Guillermo Kuitca (b. 1961)
Guillermo Kuitca (b. 1961)

Corona de espinas (Kindertotenlieder)

Details
Guillermo Kuitca (b. 1961)
Kuitca, G.
Corona de espinas (Kindertotenlieder)
acrylic on canvas
74 x 94in. (190 x 240cm.)
Painted in 1994.
Provenance
Acquired directly from the artist
Literature
Guillermo Kuitca: Obras 1982-1998-Conversaciones con Graciela Speranza, Buenos Aires 1998, p. 92 (illustrated)
Exhibited
Caracas, Espacio 204, Guillermo Kuitca, September-October 1996 (illustrated on invitation).

Lot Essay

Guillermo Kuitca paints the pathos of modern life. As such, his work represents illusory moments that trigger memories and provide insight to the individual. Through the representation of theater-like scenes, apartment and city plans, as well as his interpretation of pop songs, the artist has introduced a narrative content to painting, speaking about modern day issues of identity in a universal voice.
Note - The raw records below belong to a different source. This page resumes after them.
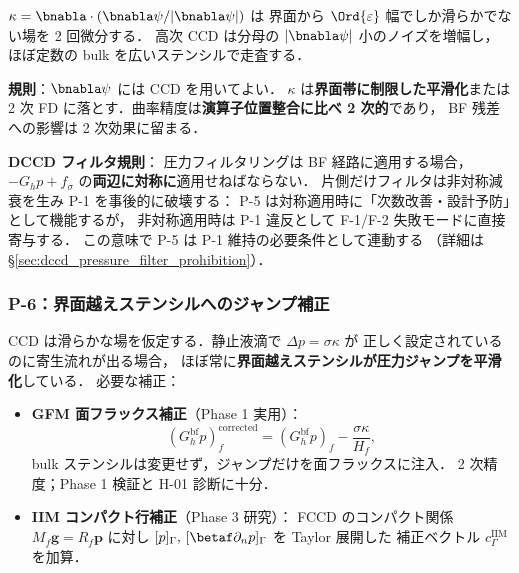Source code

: $\kappa = \bnabla\cdot(\bnabla\psi/|\bnabla\psi|)$ は
界面から $\Ord{\varepsilon}$ 幅でしか滑らかでない場を 2 回微分する．
高次 CCD は分母の $|\bnabla\psi|$ 小のノイズを増幅し，
ほぼ定数の bulk を広いステンシルで走査する．

\noindent\textbf{規則}：$\bnabla\psi$ には CCD を用いてよい．
$\kappa$ は\textbf{界面帯に制限した平滑化}または
2 次 FD に落とす．曲率精度は\textbf{演算子位置整合に比べ 2 次的}であり，
BF 残差への影響は 2 次効果に留まる．

\noindent\textbf{DCCD フィルタ規則}：
圧力フィルタリングは BF 経路に適用する場合，
$-G_h p + f_\sigma$ の\textbf{両辺に対称に}適用せねばならない．
片側だけフィルタは非対称減衰を生み P-1 を事後的に破壊する：
P-5 は対称適用時に「次数改善・設計予防」として機能するが，
非対称適用時は P-1 違反として F-1/F-2 失敗モードに直接寄与する．
この意味で P-5 は P-1 維持の必要条件として連動する
（詳細は §\ref{sec:dccd_pressure_filter_prohibition}）．

\subsubsection{P-6：界面越えステンシルへのジャンプ補正}
\label{sec:bf_p6_jump}

CCD は滑らかな場を仮定する．静止液滴で $\Delta p = \sigma\kappa$ が
正しく設定されているのに寄生流れが出る場合，
ほぼ常に\textbf{界面越えステンシルが圧力ジャンプを平滑化}している．
必要な補正：
\begin{itemize}[noitemsep]
  \item \textbf{GFM 面フラックス補正}（Phase 1 実用）：
  \begin{equation}
    (G_h^\text{bf} p)_f^\text{corrected}
      = (G_h^\text{bf} p)_f - \frac{\sigma\kappa}{H_f},
    \label{eq:bf_p6_gfm}
  \end{equation}
  bulk ステンシルは変更せず，ジャンプだけを面フラックスに注入．
  2 次精度；Phase 1 検証と H-01 診断に十分．
  \item \textbf{IIM コンパクト行補正}（Phase 3 研究）：
  FCCD のコンパクト関係 $M_f\mathbf{g} = R_f\mathbf{p}$ に対し
  $[p]_\Gamma,\,[\betaf\partial_n p]_\Gamma$ を Taylor 展開した
  補正ベクトル $c_\Gamma^\text{IIM}$ を加算．
\end{itemize}

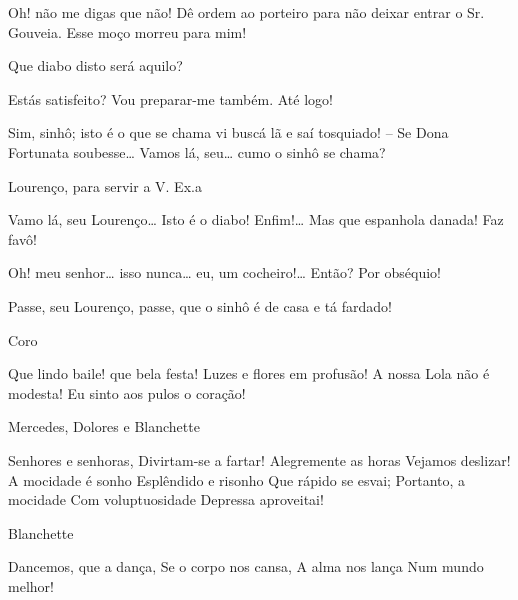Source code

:  Oh! não me digas que não!  Dê ordem ao
porteiro para não deixar entrar o Sr. Gouveia. Esse moço morreu para mim!

  Que diabo disto será aquilo?

  Estás satisfeito?  Vou
preparar-me também. Até logo! 


  Sim, sinhô; isto é o que se chama vi buscá lã e saí
tosquiado! -- Se Dona Fortunata soubesse\ldots{}  Vamos lá, seu\ldots{}
cumo o sinhô se chama?

 Lourenço, para servir a V. Ex.a

 Vamo lá, seu Lourenço\ldots{}  Isto é o
diabo! Enfim!\ldots{} Mas que espanhola danada!  Faz favô!

  Oh! meu senhor\ldots{} isso nunca\ldots{} eu, um
cocheiro!\ldots{} Então? Por obséquio!

 Passe, seu Lourenço, passe, que o sinhô é de casa e tá fardado!




 

 Coro

 Que lindo baile! que bela festa!
 Luzes e flores em profusão!
 A nossa Lola não é modesta!
 Eu sinto aos pulos o coração!

 Mercedes, Dolores e Blanchette

 Senhores e senhoras,
 Divirtam-se a fartar!
 Alegremente as horas
 Vejamos deslizar!
 A mocidade é sonho
 Esplêndido e risonho
 Que rápido se esvai;
 Portanto, a mocidade
 Com voluptuosidade
 Depressa aproveitai!

 Blanchette

 Dancemos, que a dança,
 Se o corpo nos cansa,
 A alma nos lança
 Num mundo melhor!

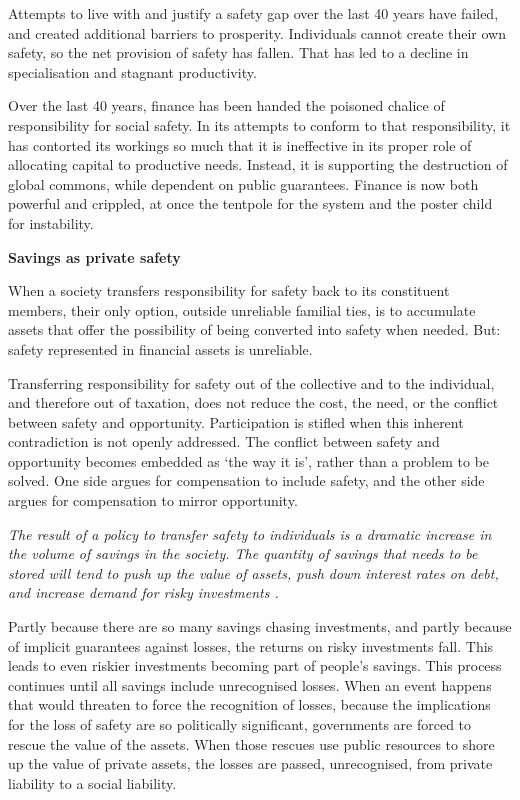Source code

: \documentclass[
]{book}
\begin{document}
Attempts to live with and justify a safety gap over the last 40 years have failed, and created additional
barriers to prosperity. Individuals cannot create their own safety, so the net provision of safety has fallen.
That has led to a decline in specialisation and stagnant productivity.

Over the last 40 years, finance has been handed the poisoned chalice of responsibility for social
safety. In its attempts to conform to that responsibility, it has contorted its workings so much that it
is ineffective in its proper role of allocating capital to productive needs. Instead, it is supporting the
destruction of global commons, while dependent on public guarantees.
Finance is now
both powerful and crippled, at once the tentpole for the system and the poster child for instability.

\textbf{Savings as private safety}

When
a society transfers responsibility for safety back to its constituent members, their only option, outside
unreliable familial ties, is to accumulate assets that offer the possibility of being converted into safety
when needed.
But: safety represented in financial assets is unreliable.

Transferring responsibility for safety out of the collective and to the individual, and therefore out
of taxation, does not reduce the cost, the need, or the conflict between safety and opportunity.
Participation is stifled when this inherent contradiction is not openly addressed. The conflict between
safety and opportunity becomes embedded as `the way it is', rather than a problem to be solved.
One side argues for compensation to include safety, and the other side argues for compensation to
mirror opportunity.

\emph{The result of a policy to transfer safety to individuals is a dramatic increase in the volume of savings in the society.
The quantity of savings that needs to be stored will tend to push up the value of assets,
push down interest rates on debt, and increase demand for risky investments
.}

Partly because there are so many savings chasing investments, and partly because of implicit
guarantees against losses, the returns on risky investments fall. This leads to even riskier investments
becoming part of people's savings.
This process continues until all savings include unrecognised
losses. When an event happens that would threaten to force the recognition of losses, because the
implications for the loss of safety are so politically significant, governments are forced to rescue the
value of the assets. When those rescues use public resources to shore up the value of private assets,
the losses are passed, unrecognised, from private liability to a social liability.
\end{document}
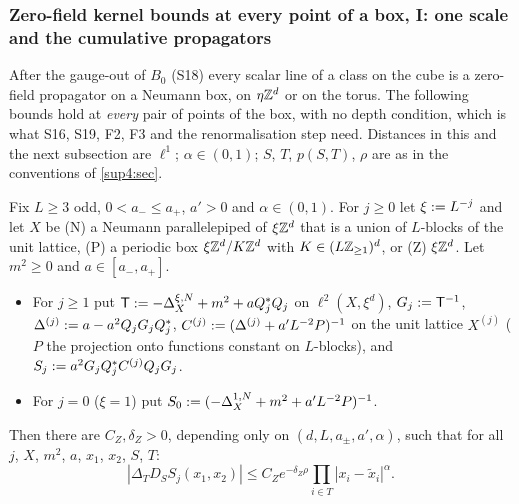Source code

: 
\subsubsection{Zero-field kernel bounds at every point of a box, I: one scale and the cumulative propagators}\label{sup4:ssec:zeroA}

After the gauge-out of $B_0$ (S18) every scalar line of a class on the cube is a zero-field propagator on a Neumann box, on $\eta\Z^d$ or on the torus. The following bounds hold at \emph{every} pair of points of the box, with no depth condition, which is what S16, S19, F2, F3 and the renormalisation step need. Distances in this and the next subsection are $\ell^1$; $\alpha\in(0,1)$; $S$, $T$, $p(S,T)$, $\rho$ are as in the conventions of \cref{sup4:sec}.

\begin{lemma}\label{sup4:lem:Z}
Fix $L\ge3$ odd, $0<a_-\le a_+$, $a'>0$ and $\alpha\in(0,1)$. For $j\ge0$ let $\xi\defeq L^{-j}$ and let $X$ be \textup{(N)} a Neumann parallelepiped of $\xi\Z^d$ that is a union of $L$-blocks of the unit lattice, \textup{(P)} a periodic box $\xi\Z^d/K\Z^d$ with $K\in(L\Z_{\ge1})^d$, or \textup{(Z)} $\xi\Z^d$. Let $m^2\ge0$ and $a\in[a_-,a_+]$.
\begin{itemize}[nosep,leftmargin=*]
\item For $j\ge1$ put $\mathsf T\defeq-\Delta^{\xi,N}_X+m^2+aQ_j^*Q_j$ on $\ell^2(X,\xi^d)$, $G_j\defeq\mathsf T^{-1}$, $\Delta^{(j)}\defeq a-a^2Q_jG_jQ_j^*$, $C^{(j)}\defeq(\Delta^{(j)}+a'L^{-2}P)^{-1}$ on the unit lattice $X^{(j)}$ ($P$ the projection onto functions constant on $L$-blocks), and $S_j\defeq a^2G_jQ_j^*C^{(j)}Q_jG_j$.
\item For $j=0$ ($\xi=1$) put $S_0\defeq(-\Delta^{1,N}_X+m^2+a'L^{-2}P)^{-1}$.
\end{itemize}
Then there are $C_Z,\delta_Z>0$, depending only on $(d,L,a_\pm,a',\alpha)$, such that for all $j$, $X$, $m^2$, $a$, $x_1$, $x_2$, $S$, $T$:
\begin{equation}\label{sup4:eq:Z}
|\Delta_TD_SS_j(x_1,x_2)|\le C_Ze^{-\delta_Z\rho}\prod_{i\in T}|x_i-\tilde x_i|^\alpha.
\end{equation}
\end{lemma}

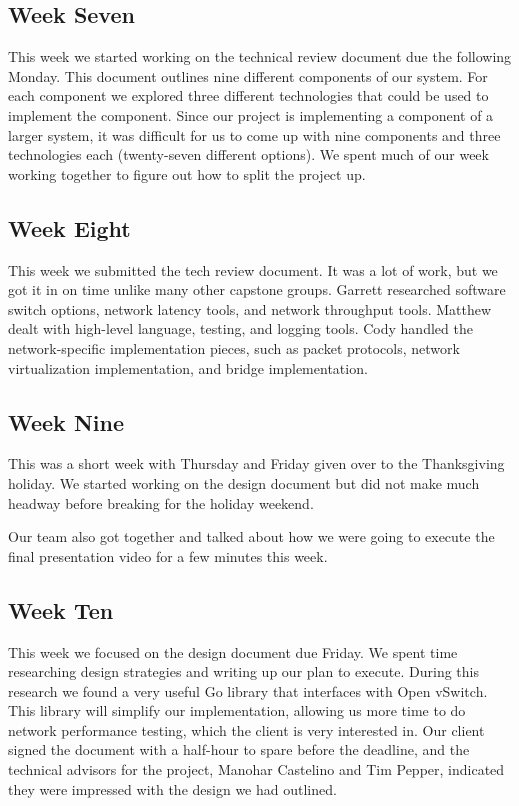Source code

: \documentclass[10pt,onecolumn,journal,draftclsnofoot]{IEEEtran}
\begin{document}
\subsection{Week Seven}

This week we started working on the technical review document due the following
Monday. This document outlines nine different components of our system. For each
component we explored three different technologies that could be used to
implement the component. Since our project is implementing a component of a
larger system, it was difficult for us to come up with nine components and three
technologies each (twenty-seven different options). We spent much of our week
working together to figure out how to split the project up.

\subsection{Week Eight}

This week we submitted the tech review document. It was a lot of work, but we
got it in on time unlike many other capstone groups. Garrett researched software
switch options, network latency tools, and network throughput tools. Matthew
dealt with high-level language, testing, and logging tools. Cody handled the
network-specific implementation pieces, such as packet protocols, network
virtualization implementation, and bridge implementation.

\subsection{Week Nine}

This was a short week with Thursday and Friday given over to the Thanksgiving
holiday. We started working on the design document but did not make much headway
before breaking for the holiday weekend.

Our team also got together and talked about how we were going to execute the
final presentation video for a few minutes this week.

\subsection{Week Ten}

This week we focused on the design document due Friday. We spent time
researching design strategies and writing up our plan to execute. During this
research we found a very useful Go library that interfaces with Open vSwitch.
This library will simplify our implementation, allowing us more time to do
network performance testing, which the client is very interested in. Our client
signed the document with a half-hour to spare before the deadline, and the
technical advisors for the project, Manohar Castelino and Tim Pepper, indicated
they were impressed with the design we had outlined.
\end{document}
Corona de espinas (Kindertotenlieder) recalls some of the earlier works that the artist dedicated to passion. The Passion of Christ as well as other secular passions experienced by Kuitca and thus represented in his paintings of the late 1980s into the 1990s. These passions and likewise the thorns, appeared in many compositions of city and apartment plans, yet in Corona de espinas they appear in a mesh as opposed to a delineated pattern. What comes into view as a chaotic composition can be linked to the title in German Kindertotenlieder. Titles always shine poetic light to the possible readings of Kuitca's representations of the human condition. It is therefore likely to interpret this painting as an ode to the death of innocence that a person experiences as he turns into adulthood.